XXXIV. [1] De toutes les villes de la Phocide, la plus grande après Delphes, c'est Elatée ; elle est à quelque quatre-vingt stades d'Amphicée et à son opposite. Le chemin qui y mène est assez uni, si ce n'est qu'en approchant de la ville on monte un peu. Le Céphise passe dans la plaine et nourrit sur ses bords une grande quantité de ces oiseaux que l'on nomme des outardes.

[2] Les Elatéens ayant été assiégés par Cassander, roi de Macédoine, ils se défendirent avec tant de courage qu'ils lui firent lever le siège ; et quand Taxile, général de l'armée de Mithridate, voulut entrer dans leur ville, ils lui en fermèrent les portes ; action dont les Romains leur surent si bon gré qu'ils les laissèrent jouir de leur liberté et ne mirent aucune imposition sur leurs terres. Quant à leur origine, c'est un sujet de dispute : ils se disent étrangers et sortis d'Arcadie ; car ils prétendent que lorsque les Phlégyens vinrent pour piller le temple de Delphes, Elatus fils d'Arcas marcha au secours du Dieu, et qu'il demeura ensuite avec ses troupes dans la Phocide, où il fonda Elatée.

[3] Quoi qu'il en soit, cette ville est du nombre de celles qui furent brûlées par les Perses. A cette calamité presque générale, il faut ajouter ses malheurs particuliers qui lui furent causés par les entreprises des Macédoniens. Véritablement Olympiodore l'empêcha d'être prise et rendit tous les efforts de Cassander inutiles. Mais Philippe fils de Démétrius, ayant gagné les principaux de la ville par ses largesses, fit trembler la multitude.

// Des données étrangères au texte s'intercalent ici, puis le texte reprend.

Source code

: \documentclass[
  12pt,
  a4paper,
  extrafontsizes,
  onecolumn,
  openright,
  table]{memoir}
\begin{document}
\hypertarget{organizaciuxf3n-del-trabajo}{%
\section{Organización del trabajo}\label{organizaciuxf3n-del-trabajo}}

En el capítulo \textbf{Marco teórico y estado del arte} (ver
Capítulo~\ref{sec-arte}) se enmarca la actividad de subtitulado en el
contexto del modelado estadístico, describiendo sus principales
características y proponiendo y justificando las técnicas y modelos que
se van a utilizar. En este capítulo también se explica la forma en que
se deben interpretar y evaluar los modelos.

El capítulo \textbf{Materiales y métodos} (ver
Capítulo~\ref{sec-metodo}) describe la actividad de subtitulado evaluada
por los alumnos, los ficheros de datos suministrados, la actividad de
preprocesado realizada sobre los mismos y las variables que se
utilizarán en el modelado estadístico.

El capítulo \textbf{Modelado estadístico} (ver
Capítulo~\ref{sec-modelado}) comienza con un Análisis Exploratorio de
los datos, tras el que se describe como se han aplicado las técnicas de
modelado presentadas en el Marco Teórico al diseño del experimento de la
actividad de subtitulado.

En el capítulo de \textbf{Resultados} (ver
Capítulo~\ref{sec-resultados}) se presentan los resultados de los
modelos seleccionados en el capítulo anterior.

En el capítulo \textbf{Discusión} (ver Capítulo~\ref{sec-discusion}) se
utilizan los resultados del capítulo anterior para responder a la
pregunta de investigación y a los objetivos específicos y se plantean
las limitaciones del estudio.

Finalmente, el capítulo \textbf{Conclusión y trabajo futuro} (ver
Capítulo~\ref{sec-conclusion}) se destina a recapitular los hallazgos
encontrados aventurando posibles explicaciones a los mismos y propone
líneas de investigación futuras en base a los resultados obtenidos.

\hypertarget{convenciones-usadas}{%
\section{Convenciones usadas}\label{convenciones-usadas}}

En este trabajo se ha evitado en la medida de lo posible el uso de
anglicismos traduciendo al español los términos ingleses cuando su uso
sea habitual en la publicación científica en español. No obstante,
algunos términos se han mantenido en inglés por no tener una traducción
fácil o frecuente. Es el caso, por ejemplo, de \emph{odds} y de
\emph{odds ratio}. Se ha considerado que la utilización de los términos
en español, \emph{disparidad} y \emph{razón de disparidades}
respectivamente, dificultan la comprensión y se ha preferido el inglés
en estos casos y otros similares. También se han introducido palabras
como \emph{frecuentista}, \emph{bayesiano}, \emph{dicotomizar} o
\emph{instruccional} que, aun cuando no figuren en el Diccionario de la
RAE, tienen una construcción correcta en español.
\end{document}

[4] Ensuite Titus Flamininus, envoyé de Rome avec une armée pour tirer les Grecs de l'esclavage où ils étaient, fit dire aux Elatéens que s'ils voulaient quitter le parti des Macédoniens, il rétablirait l'ancienne forme de leur gouvernement. Mais soit séduction ou accoutumance au joug, ils demeurèrent fidèles à Philippe et soutinrent un siège contre les Romains. Quelque temps après, Taxile s'étant présenté devant la place, ils en soutinrent un autre contre les barbares de Pont. Par là ils se réconcilièrent avec les Romains et recouvrèrent leur liberté.

[5] De mon temps les Castoboces, troupe de bandits, après avoir couru toute la Grèce, voulurent s'approcher d'Elatée. Mnésibule ayant rassemblé quelques troupes, combattit ces barbares et les tailla en pièces, mais il y périt. C'est ce même Mnésibule qui avait été plusieurs fois vainqueur à la course, et qui, en la deux cent trente-cinquième olympiade, remporta le prix du stade simple, et du stade double avec son bouclier. Un statue de bronze qu'on lui a érigée sur le grand chemin près de la ville, atteste ses victoires.

[6] La place publique d'Elatée est fort belle ; dans le milieu il y a un cippe avec une statue d'Elatus au-dessus. Je ne sais si les habitants ont voulu l'honorer comme leur fondateur, ou si cette colonne est là seulement pour marquer sa sépulture. Près de là on voit un temple d'Esculape, où le dieu est représenté avec une grande barbe. Sa statue est un ouvrage de deux Athéniens, Timoclès et Timarchidès. Au bout de la ville à main droite, vous voyez un théâtre et une Minerve de bronze qui paraît fort ancienne. Les habitants disent que cette divinité les secourut contre l'armée de Taxile.

[7] A vingt stades d'Elatée, on trouve un temple de Minerve Carnéa, le chemin qui y conduit va en pente, mais la pente en est si douce que vous montez sans vous en apercevoir. Quand vous êtes arrivé, vous voyez un rocher assez escarpé qui ne vous paraît ni fort haut ni fort grand ; c'est sur ce rocher que le temple est situé. Il est accompagné de portiques où il y a des appartements pour les ministres du temple et surtout pour le prêtre de Minerve.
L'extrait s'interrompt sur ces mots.